Give them pizza and they will come
At times it feels like the work we do to bring fairness to our government is endless. No sooner do we gain one victory, than we need to confront another injustice. It can be discouraging. Yet by looking at it a little differently, it can be very empowering. It is the timeless nature of our work for justice that is empowering.
When I was six years old our country was involved in a senseless war far away. We had a President that thought he was above the
law and ended up resigning in disgrace and members of Common Cause gathered to work together to address the problems our nation faced. There was camaraderie and friendship. These friendships have lasted over the years as one injustice gets beaten back after another.
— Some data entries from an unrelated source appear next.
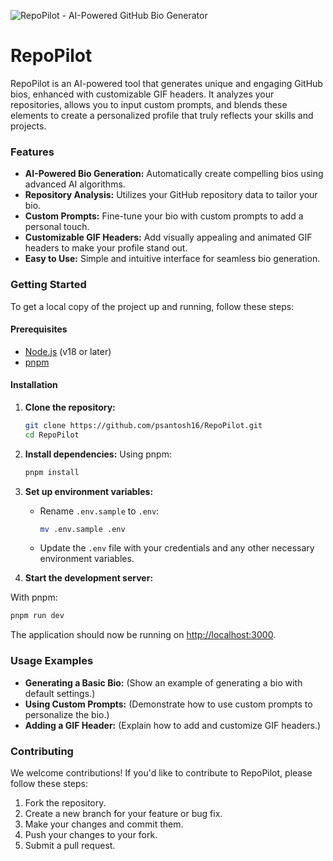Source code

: ![RepoPilot - AI-Powered GitHub Bio Generator](https://github.com/user-attachments/assets/39e667f9-c0f9-44ee-957c-70aba3aa487b)

# RepoPilot


RepoPilot is an AI-powered tool that generates unique and engaging GitHub bios, enhanced with customizable GIF headers. It analyzes your repositories, allows you to input custom prompts, and blends these elements to create a personalized profile that truly reflects your skills and projects.

### Features

- **AI-Powered Bio Generation:** Automatically create compelling bios using advanced AI algorithms.
- **Repository Analysis:** Utilizes your GitHub repository data to tailor your bio.
- **Custom Prompts:** Fine-tune your bio with custom prompts to add a personal touch.
- **Customizable GIF Headers:** Add visually appealing and animated GIF headers to make your profile stand out.
- **Easy to Use:** Simple and intuitive interface for seamless bio generation.

### Getting Started

To get a local copy of the project up and running, follow these steps:

#### Prerequisites

- [Node.js](https://nodejs.org/en/download/) (v18 or later)
- [pnpm](https://pnpm.io/installation)

#### Installation

1. **Clone the repository:**

   ```bash
   git clone https://github.com/psantosh16/RepoPilot.git
   cd RepoPilot
   ```

2. **Install dependencies:**
   Using pnpm:

   ```bash
   pnpm install
   ```

3. **Set up environment variables:**

   - Rename `.env.sample` to `.env`:

     ```bash
     mv .env.sample .env
     ```

   - Update the `.env` file with your credentials and any other necessary environment variables.

4. **Start the development server:**

With pnpm:

```bash
pnpm run dev
```

The application should now be running on [http://localhost:3000](http://localhost:3000).

### Usage Examples

- **Generating a Basic Bio:** (Show an example of generating a bio with default settings.)
- **Using Custom Prompts:** (Demonstrate how to use custom prompts to personalize the bio.)
- **Adding a GIF Header:** (Explain how to add and customize GIF headers.)

### Contributing

We welcome contributions! If you'd like to contribute to RepoPilot, please follow these steps:

1.  Fork the repository.
2.  Create a new branch for your feature or bug fix.
3.  Make your changes and commit them.
4.  Push your changes to your fork.
5.  Submit a pull request.
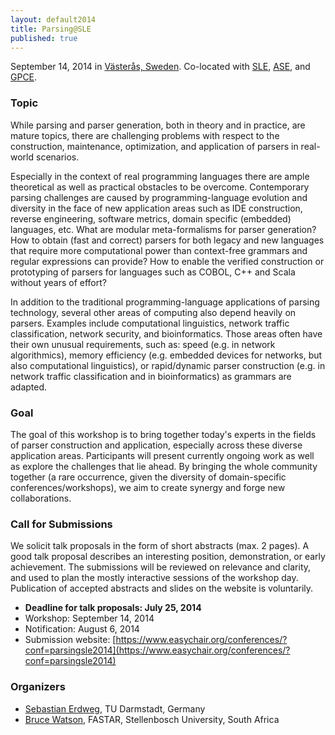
 ```yaml
---
layout: default2014
title: Parsing@SLE
published: true
---
```


September 14, 2014 in [Västerås, Sweden](http://goo.gl/maps/W2COv).
Co-located with [SLE](http://www.sleconf.org/2014/), [ASE](http://ase2014.org/), and [GPCE](http://gpce.org).

### Topic

While parsing and parser generation, both in theory and in practice, are mature topics, there are challenging problems with respect to the construction, maintenance, optimization, and application of parsers in real-world scenarios.

Especially in the context of real programming languages there are ample theoretical as well as practical obstacles to be overcome. Contemporary parsing challenges are caused by programming-language evolution and diversity in the face of new application areas such as IDE construction, reverse engineering, software metrics, domain specific (embedded) languages, etc. What are modular meta-formalisms for parser generation? How to obtain (fast and correct) parsers for both legacy and new languages that require more computational power than context-free grammars and regular expressions can provide? How to enable the verified construction or prototyping of parsers for languages such as COBOL, C++ and Scala without years of effort?

In addition to the traditional programming-language applications of parsing technology, several other areas of computing also depend heavily on parsers. Examples include computational linguistics, network traffic classification, network security, and bioinformatics. Those areas often have their own unusual requirements, such as: speed (e.g. in network algorithmics), memory efficiency (e.g. embedded devices for networks, but also computational linguistics), or rapid/dynamic parser construction (e.g. in network traffic classification and in bioinformatics) as grammars are adapted.


### Goal

The goal of this workshop is to bring together today's experts in the fields of parser construction and application, especially across these diverse application areas. Participants will present currently ongoing work as well as explore the challenges that lie ahead. By bringing the whole community together (a rare occurrence, given the diversity of domain-specific conferences/workshops), we aim to create synergy and forge new collaborations.

### Call for Submissions

We solicit talk proposals in the form of short abstracts (max. 2 pages). A good talk proposal describes an interesting position, demonstration, or early achievement. The submissions will be reviewed on relevance and clarity, and used to plan the mostly interactive sessions of the workshop day. Publication of accepted abstracts and slides on the website is voluntarily.

* **Deadline for talk proposals: July 25, 2014**
* Workshop: September 14, 2014
* Notification: August 6, 2014
* Submission website: [https://www.easychair.org/conferences/?conf=parsingsle2014](https://www.easychair.org/conferences/?conf=parsingsle2014)

### Organizers

* [Sebastian Erdweg](http://erdweg.org), TU Darmstadt, Germany
* [Bruce Watson](http://www.bruce-watson.com), FASTAR, Stellenbosch University, South Africa
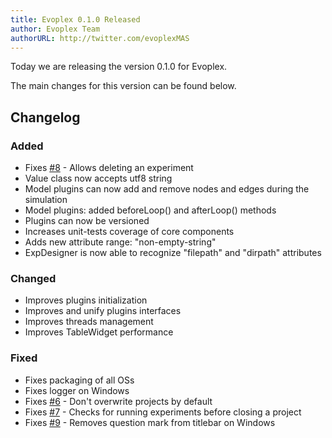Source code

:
 ```yaml
---
title: Evoplex 0.1.0 Released
author: Evoplex Team
authorURL: http://twitter.com/evoplexMAS
---
```


Today we are releasing the version 0.1.0 for Evoplex.

The main changes for this version can be found below.

## Changelog
### Added
- Fixes [#8](https://github.com/evoplex/evoplex/issues/8) - Allows deleting an experiment
- Value class now accepts utf8 string
- Model plugins can now add and remove nodes and edges during the simulation
- Model plugins: added beforeLoop() and afterLoop() methods
- Plugins can now be versioned
- Increases unit-tests coverage of core components
- Adds new attribute range: "non-empty-string"
- ExpDesigner is now able to recognize "filepath" and "dirpath" attributes

### Changed
- Improves plugins initialization
- Improves and unify plugins interfaces
- Improves threads management
- Improves TableWidget performance

### Fixed
- Fixes packaging of all OSs
- Fixes logger on Windows
- Fixes [#6](https://github.com/evoplex/evoplex/issues/6) - Don't overwrite projects by default
- Fixes [#7](https://github.com/evoplex/evoplex/issues/7) - Checks for running experiments before closing a project
- Fixes [#9](https://github.com/evoplex/evoplex/issues/9) - Removes question mark from titlebar on Windows
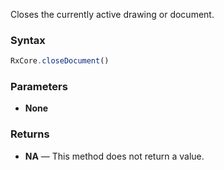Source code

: Closes the currently active drawing or document.

### Syntax

```typescript
RxCore.closeDocument()
```

### Parameters

- **None**

### Returns

- **NA** — This method does not return a value.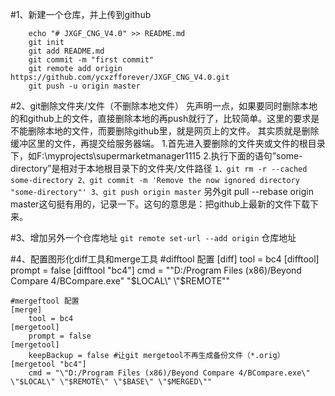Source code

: #1、新建一个仓库，并上传到github
```
	echo "# JXGF_CNG_V4.0" >> README.md
	git init
	git add README.md
	git commit -m "first commit"
	git remote add origin https://github.com/ycxzfforever/JXGF_CNG_V4.0.git
	git push -u origin master
```
#2、git删除文件夹/文件（不删除本地文件）
	先声明一点，如果要同时删除本地的和github上的文件，直接删除本地的再push就行了，比较简单。这里的要求是不能删除本地的文件，而要删除github里，就是网页上的文件。
	其实质就是删除缓冲区里的文件，再提交给服务器端。
	1.首先进入要删除的文件夹或文件的根目录下，如F:\myprojects\supermarketmanager1115
	2.执行下面的语句”some-directory”是相对于本地根目录下的文件夹/文件路径
	```
		1、git rm -r --cached some-directory
		2、git commit -m 'Remove the now ignored directory "some-directory"'
		3、git push origin master
	```
	另外git pull --rebase origin master这句挺有用的，记录一下。这句的意思是：把github上最新的文件下载下来。
	
	
#3、增加另外一个仓库地址
	```git remote set-url --add origin``` 仓库地址

#4、配置图形化diff工具和merge工具
	#difftool 配置
	[diff]
		tool = bc4
	[difftool]
		prompt = false
	[difftool "bc4"]
		cmd = "\"D:/Program Files (x86)/Beyond Compare 4/BCompare.exe\" \"$LOCAL\" \"$REMOTE\""
		
	#mergeftool 配置
	[merge]
		tool = bc4
	[mergetool]
		prompt = false
	[mergetool]	
		keepBackup = false #让git mergetool不再生成备份文件（*.orig）
	[mergetool "bc4"]
		cmd = "\"D:/Program Files (x86)/Beyond Compare 4/BCompare.exe\" \"$LOCAL\" \"$REMOTE\" \"$BASE\" \"$MERGED\""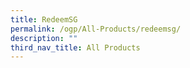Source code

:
 ```yaml
---
title: RedeemSG
permalink: /ogp/All-Products/redeemsg/
description: ""
third_nav_title: All Products
---
```

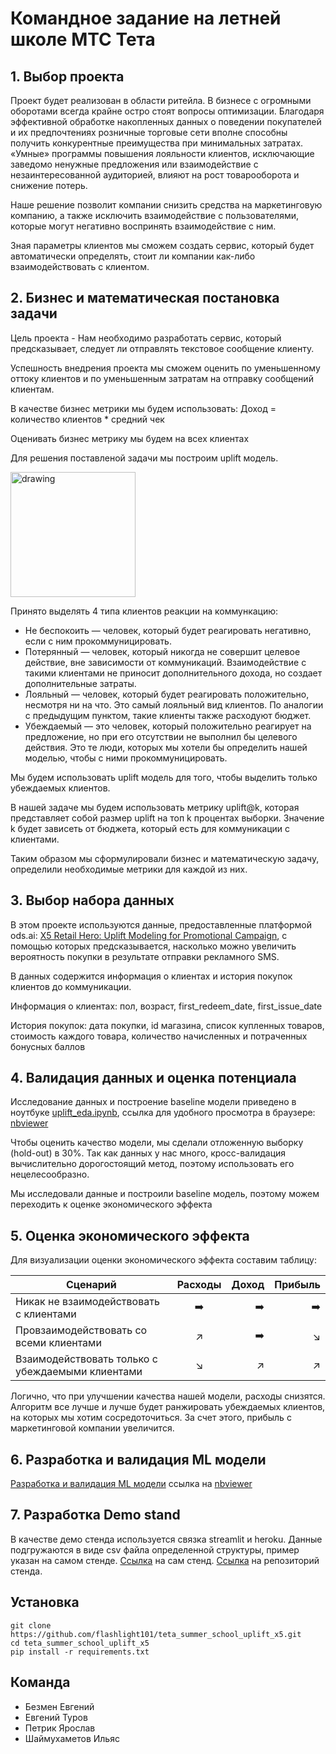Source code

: 
# Командное задание на летней школе МТС Тета


## 1. Выбор проекта

Проект будет реализован в области ритейла. В бизнесе с огромными оборотами всегда крайне остро стоят вопросы оптимизации. Благодаря эффективной обработке накопленных данных о поведении покупателей и их предпочтениях розничные торговые сети вполне способны получить конкурентные преимущества при минимальных затратах. «Умные» программы повышения лояльности клиентов, исключающие заведомо ненужные предложения или взаимодействие с незаинтересованной аудиторией, влияют на рост товарооборота и снижение потерь.

Наше решение позволит компании снизить средства на маркетинговую компанию, а также исключить взаимодействие с пользователями, которые могут негативно воспринять взаимодействие с ним.

Зная параметры клиентов мы сможем создать сервис, который будет автоматически определять, стоит ли компании как-либо взаимодействовать с клиентом.

## 2. Бизнес и математическая постановка задачи

Цель проекта - Нам необходимо разработать сервис, который предсказывает, следует ли отправлять текстовое сообщение клиенту.

Успешность внедрения проекта мы сможем оценить по уменьшенному оттоку клиентов и по уменьшенным затратам на отправку сообщений клиентам.

В качестве бизнес метрики мы будем использовать:  Доход = количество клиентов * средний чек

Оценивать бизнес метрику мы будем на всех клиентах



Для решения поставленой задачи мы построим uplift модель.

<img src="https://hsto.org/r/w1560/webt/mb/ed/iw/mbediw3l1dh76tk6_0-zgaxz-ss.jpeg" alt="drawing" width="200"/>

Принято выделять 4 типа клиентов реакции на коммункацию:
+ Не беспокоить — человек, который будет реагировать негативно, если с ним прокоммуницировать.
+ Потерянный — человек, который никогда не совершит целевое действие, вне зависимости от коммуникаций. Взаимодействие с такими клиентами не приносит дополнительного дохода, но создает дополнительные затраты.
+ Лояльный — человек, который будет реагировать положительно, несмотря ни на что. Это самый лояльный вид клиентов. По аналогии с предыдущим пунктом, такие клиенты также расходуют бюджет.
+ Убеждаемый — это человек, который положительно реагирует на предложение, но при его отсутствии не выполнил бы целевого действия. Это те люди, которых мы хотели бы определить нашей моделью, чтобы с ними прокоммуницировать.

Мы будем использовать uplift модель для того, чтобы выделить только убеждаемых клиентов.

В нашей задаче мы будем использовать метрику uplift@k, которая представляет собой размер uplift на топ k процентах выборки.
Значение k будет зависеть от бюджета, который есть для коммуникации с клиентами.

Таким образом мы сформулировали бизнес и математическую задачу, определили необходимые метрики для каждой из них.

## 3. Выбор набора данных

В этом проекте используются данные, предоставленные платформой ods.ai: [X5 Retail Hero: Uplift Modeling for Promotional Campaign](https://ods.ai/competitions/x5-retailhero-uplift-modeling), с помощью которых предсказывается, насколько можно увеличить вероятность покупки в результате отправки рекламного SMS. 

В данных содержится информация о клиентах и история покупок клиентов до коммуникации. 

Информация о клиентах: пол, возраст, first_redeem_date, first_issue_date

История покупок: дата покупки, id магазина, список купленных товаров, стоимость каждого товара, количество начисленных и потраченных бонусных баллов


## 4. Валидация данных и оценка потенциала

Исследование данных и построение baseline модели приведено в ноутбуке [uplift_eda.ipynb](https://github.com/flashlight101/teta_summer_school_uplift_x5/blob/main/uplift_eda.ipynb), ссылка для удобного просмотра в браузере: [nbviewer](https://nbviewer.jupyter.org/github/flashlight101/teta_summer_school_uplift_x5/blob/main/uplift_eda.ipynb)

Чтобы оценить качество модели, мы сделали отложенную выборку (hold-out) в 30%. Так как данных у нас много, кросс-валидация вычислительно дорогостоящий метод, поэтому использовать его нецелесообразно.

Мы исследовали данные и построили baseline модель, поэтому можем переходить к оценке экономического эффекта

## 5. Оценка экономического эффекта

Для визуализации оценки экономического эффекта составим таблицу:

Сценарий | Расходы | Доход | Прибыль |
---------|:-------:|------:|--------:|
Никак не взаимодействовать с клиентами     |  :arrow_right: | :arrow_right: | :arrow_right:
Провзаимодействовать со всеми клиентами     |  :arrow_upper_right: | :arrow_right: | :arrow_lower_right:
Взаимодействовать только с убеждаемыми клиентами     | :arrow_lower_right:  | :arrow_upper_right: | :arrow_upper_right:


Логично, что при улучшении качества нашей модели, расходы снизятся. Алгоритм все лучше и лучше будет ранжировать убеждаемых клиентов, на которых мы хотим сосредоточиться. За счет этого, прибыль с маркетинговой компании увеличится.

## 6. Разработка и валидация ML модели

[Разработка и валидация ML модели](https://github.com/flashlight101/teta_summer_school_uplift_x5/blob/main/uplift_eda.ipynb) ссылка на [nbviewer](https://nbviewer.jupyter.org/github/flashlight101/teta_summer_school_uplift_x5/blob/main/uplift_model_validation.ipynb)

## 7. Разработка Demo stand
В качестве демо стенда используется связка streamlit и heroku. Данные подгружаются в виде csv файла определенной структуры, пример указан на самом стенде.
[Ссылка](https://uplift-teta.herokuapp.com/) на сам стенд. [Ссылка](https://github.com/viewlck/Teta_test/tree/main) на репозиторий стенда.



## Установка

```
git clone https://github.com/flashlight101/teta_summer_school_uplift_x5.git
cd teta_summer_school_uplift_x5
pip install -r requirements.txt
```
## Команда
+ Безмен Евгений
+ Евгений Туров
+ Петрик Ярослав
+ Шаймухаметов Ильяс

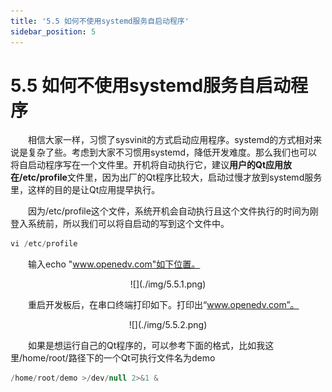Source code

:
 ```yaml
---
title: '5.5 如何不使用systemd服务自启动程序'
sidebar_position: 5
---
```


# 5.5 如何不使用systemd服务自启动程序

&emsp;&emsp;相信大家一样，习惯了sysvinit的方式启动应用程序。systemd的方式相对来说是复杂了些。考虑到大家不习惯用systemd，降低开发难度。那么我们也可以将自启动程序写在一个文件里。开机将自动执行它，建议**用户的Qt应用放在/etc/profile**文件里，因为出厂的Qt程序比较大，启动过慢才放到systemd服务里，这样的目的是让Qt应用提早执行。

&emsp;&emsp;因为/etc/profile这个文件，系统开机会自动执行且这个文件执行的时间为刚登入系统前，所以我们可以将自启动的写到这个文件中。

```c#
vi /etc/profile
```

&emsp;&emsp;输入echo "www.openedv.com"如下位置。


<center>
![](./img/5.5.1.png)
</center>

&emsp;&emsp;重启开发板后，在串口终端打印如下。打印出“www.openedv.com”。


<center>
![](./img/5.5.2.png)
</center>

&emsp;&emsp;如果是想运行自己的Qt程序的，可以参考下面的格式，比如我这里/home/root/路径下的一个Qt可执行文件名为demo

```c#
/home/root/demo >/dev/null 2>&1 &	
```









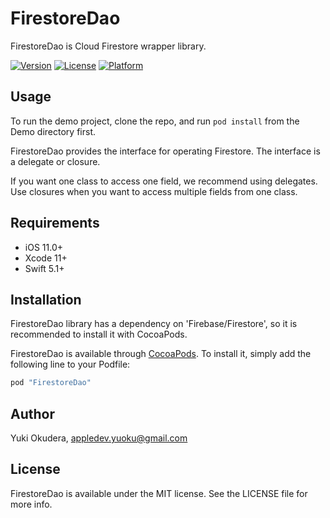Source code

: # FirestoreDao
FirestoreDao is Cloud Firestore wrapper library.

[![Version](https://img.shields.io/cocoapods/v/FirestoreDao.svg?style=flat)](http://cocoapods.org/pods/FirestoreDao)
[![License](https://img.shields.io/cocoapods/l/FirestoreDao.svg?style=flat)](http://cocoapods.org/pods/FirestoreDao)
[![Platform](https://img.shields.io/cocoapods/p/FirestoreDao.svg?style=flat)](http://cocoapods.org/pods/FirestoreDao)

## Usage

To run the demo project, clone the repo, and run `pod install` from the Demo directory first.

FirestoreDao provides the interface for operating Firestore.
The interface is a delegate or closure.

If you want one class to access one field, we recommend using delegates.
Use closures when you want to access multiple fields from one class.

## Requirements

- iOS 11.0+
- Xcode 11+
- Swift 5.1+

## Installation

FirestoreDao library has a dependency on 'Firebase/Firestore',
so it is recommended to install it with CocoaPods.

FirestoreDao is available through [CocoaPods](http://cocoapods.org). To install
it, simply add the following line to your Podfile:

```ruby
pod "FirestoreDao"
```

## Author

Yuki Okudera, appledev.yuoku@gmail.com

## License

FirestoreDao is available under the MIT license. See the LICENSE file for more info.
These friendships have passed from generation to generation.
Last night, volunteers gathered at the Connecticut Common Cause office, to continue the tradition, to fight for what is right, to renew friendships, and to bring new, young people into the fold.
It was my first evening as a senior organizer at one of these events. It was my daughter’s first evening, as a six year old, at one of these events. We have both come away with deeper commitment to Common Cause and all it stands for.
I stand in awe of all that our Connecticut Common Cause members have done over the years. Truly it is amazing to see what a concerned body of citizens can do if they work together and speak truth to power. From civil rights to open government to ethics reform, over the years our members have always come out to help us fight the good fight.
After all they have done, what can we do to repay them? The best thing we can do is to take on the mantle of reform they have upheld and pass it to a new generation of activists and volunteers. Last night I saw this in action as my six year old daughter sat with a group of new volunteers and regaled them with tales of kindergarten as they assembled candidate kits to help our Citizens Elections candidates navigate the rules of the new program. The discussion around the table as we worked ranged from recess to Presidential candidate attitudes about campaign finance reform to environmental issues of the day. This group of new volunteers came together in response to an e-mail call to action and found new friendships and fellowship, ate some pizza, and got some great work done as well.
It is heartening to know that even with people’s busy lives, they will still come out and volunteer for a cause they believe in.